There are many programs which can be used to decompile software. Some of these programs have legitimate uses and others do not. It should be noted that anyone attempting to decompile software for illegal purposes could be in violation of stealing intellectual property, which is a punishable by criminal statute in many countries.
In fact, making pirated copies of software, or making a product that has the same function as the original software, may be the most common reason to decompile software. This is because it may be possible to use a software decompiler to strip the software of its anti-copy protection. Thus, anyone who can successfully decompile software in such a way has an unlimited ability to make copies of the program.
While many companies would like to see computer programs that decompile software outlawed for that reason alone, there are some legitimate uses for software decompilation as well. Those include finding bugs in the program, finding malware and checking code. In addition, using a program to decompile software can act as a learning aid for students studying programming. These instances can be very valid reasons to decompile software.
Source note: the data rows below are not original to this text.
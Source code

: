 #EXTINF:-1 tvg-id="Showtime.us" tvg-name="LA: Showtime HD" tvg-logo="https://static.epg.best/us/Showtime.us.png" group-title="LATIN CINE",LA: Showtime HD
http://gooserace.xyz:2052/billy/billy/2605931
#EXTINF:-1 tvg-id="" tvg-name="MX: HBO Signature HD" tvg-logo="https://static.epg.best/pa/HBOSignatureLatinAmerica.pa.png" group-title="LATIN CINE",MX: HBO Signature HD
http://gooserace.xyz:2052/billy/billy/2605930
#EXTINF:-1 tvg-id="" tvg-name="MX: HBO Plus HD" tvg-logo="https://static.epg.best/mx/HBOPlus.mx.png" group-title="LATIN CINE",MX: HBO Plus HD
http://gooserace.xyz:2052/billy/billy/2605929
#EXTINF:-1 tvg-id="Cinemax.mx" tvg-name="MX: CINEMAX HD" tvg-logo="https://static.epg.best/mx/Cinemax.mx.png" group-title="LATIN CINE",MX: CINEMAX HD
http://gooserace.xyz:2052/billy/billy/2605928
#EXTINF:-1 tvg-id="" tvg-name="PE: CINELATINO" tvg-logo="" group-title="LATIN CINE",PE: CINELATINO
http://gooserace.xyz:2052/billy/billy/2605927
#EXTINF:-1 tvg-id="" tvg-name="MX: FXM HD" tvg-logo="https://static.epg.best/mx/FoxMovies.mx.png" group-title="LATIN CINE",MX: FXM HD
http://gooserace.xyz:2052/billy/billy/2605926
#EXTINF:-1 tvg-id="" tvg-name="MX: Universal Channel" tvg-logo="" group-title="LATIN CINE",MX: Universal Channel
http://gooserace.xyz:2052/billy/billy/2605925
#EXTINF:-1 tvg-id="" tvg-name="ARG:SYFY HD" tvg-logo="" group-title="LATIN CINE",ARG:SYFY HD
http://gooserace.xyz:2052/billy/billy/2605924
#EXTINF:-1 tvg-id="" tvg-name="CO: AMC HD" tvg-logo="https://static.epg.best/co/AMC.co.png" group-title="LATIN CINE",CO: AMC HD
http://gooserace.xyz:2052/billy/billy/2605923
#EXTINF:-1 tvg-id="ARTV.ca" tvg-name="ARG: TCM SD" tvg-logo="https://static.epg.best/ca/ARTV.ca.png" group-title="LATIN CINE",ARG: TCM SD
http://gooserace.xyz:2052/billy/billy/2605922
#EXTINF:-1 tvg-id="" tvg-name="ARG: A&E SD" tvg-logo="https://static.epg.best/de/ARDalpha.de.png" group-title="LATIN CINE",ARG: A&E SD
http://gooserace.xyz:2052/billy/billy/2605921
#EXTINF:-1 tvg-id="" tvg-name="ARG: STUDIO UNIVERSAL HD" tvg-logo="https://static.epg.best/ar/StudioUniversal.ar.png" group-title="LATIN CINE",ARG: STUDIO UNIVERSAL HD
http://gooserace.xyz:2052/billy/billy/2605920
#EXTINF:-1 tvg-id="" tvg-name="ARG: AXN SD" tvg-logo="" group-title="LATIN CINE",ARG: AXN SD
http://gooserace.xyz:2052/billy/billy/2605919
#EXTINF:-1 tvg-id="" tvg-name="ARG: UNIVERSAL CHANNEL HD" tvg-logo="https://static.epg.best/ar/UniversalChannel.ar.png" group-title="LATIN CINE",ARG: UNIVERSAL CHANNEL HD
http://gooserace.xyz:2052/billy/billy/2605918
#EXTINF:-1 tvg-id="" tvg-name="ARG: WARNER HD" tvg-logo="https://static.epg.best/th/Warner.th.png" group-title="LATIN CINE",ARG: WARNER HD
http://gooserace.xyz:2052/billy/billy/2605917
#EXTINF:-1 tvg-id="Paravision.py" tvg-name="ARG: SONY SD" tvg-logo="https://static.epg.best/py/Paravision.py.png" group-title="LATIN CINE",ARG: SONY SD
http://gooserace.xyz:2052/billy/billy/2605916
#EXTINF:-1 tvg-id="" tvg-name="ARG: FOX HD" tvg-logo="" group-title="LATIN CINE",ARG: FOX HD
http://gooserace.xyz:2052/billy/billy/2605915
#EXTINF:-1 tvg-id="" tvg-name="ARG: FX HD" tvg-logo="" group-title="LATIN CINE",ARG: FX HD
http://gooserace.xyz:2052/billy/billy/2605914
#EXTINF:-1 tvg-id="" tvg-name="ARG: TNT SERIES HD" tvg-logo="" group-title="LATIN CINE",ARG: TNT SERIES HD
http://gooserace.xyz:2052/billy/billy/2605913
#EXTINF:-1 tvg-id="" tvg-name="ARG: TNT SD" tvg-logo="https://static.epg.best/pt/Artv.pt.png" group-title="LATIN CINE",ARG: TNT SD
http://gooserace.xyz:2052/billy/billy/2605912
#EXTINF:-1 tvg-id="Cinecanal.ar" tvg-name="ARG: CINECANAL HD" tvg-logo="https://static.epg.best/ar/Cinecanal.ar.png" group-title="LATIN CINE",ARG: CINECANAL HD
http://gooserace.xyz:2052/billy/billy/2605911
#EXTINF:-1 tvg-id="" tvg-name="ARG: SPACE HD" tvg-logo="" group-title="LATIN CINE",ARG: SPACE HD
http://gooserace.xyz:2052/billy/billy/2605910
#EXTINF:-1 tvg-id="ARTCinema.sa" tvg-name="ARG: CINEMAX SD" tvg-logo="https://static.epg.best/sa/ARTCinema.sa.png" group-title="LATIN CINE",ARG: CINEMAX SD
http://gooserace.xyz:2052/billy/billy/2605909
Often, a decompiler can be a useful tool for those who are dealing with open source software, who may want to add to a certain program's features or value. In this case, a decompiler can aid substantially in the progress toward rewriting, or adding to, the program. However, this is far different than decompiling a program from a major software manufacturer, most of which are protected by license agreements and anti-copy code.
It should be noted that decompiling software does not mean just to disassemble a program, though the name may suggest that is the only thing being done. The translation part of the decompilation is also very important. Often, once it is translated, it is then compiled back together to see if the desired results have been obtained. If not, further work may need to be done.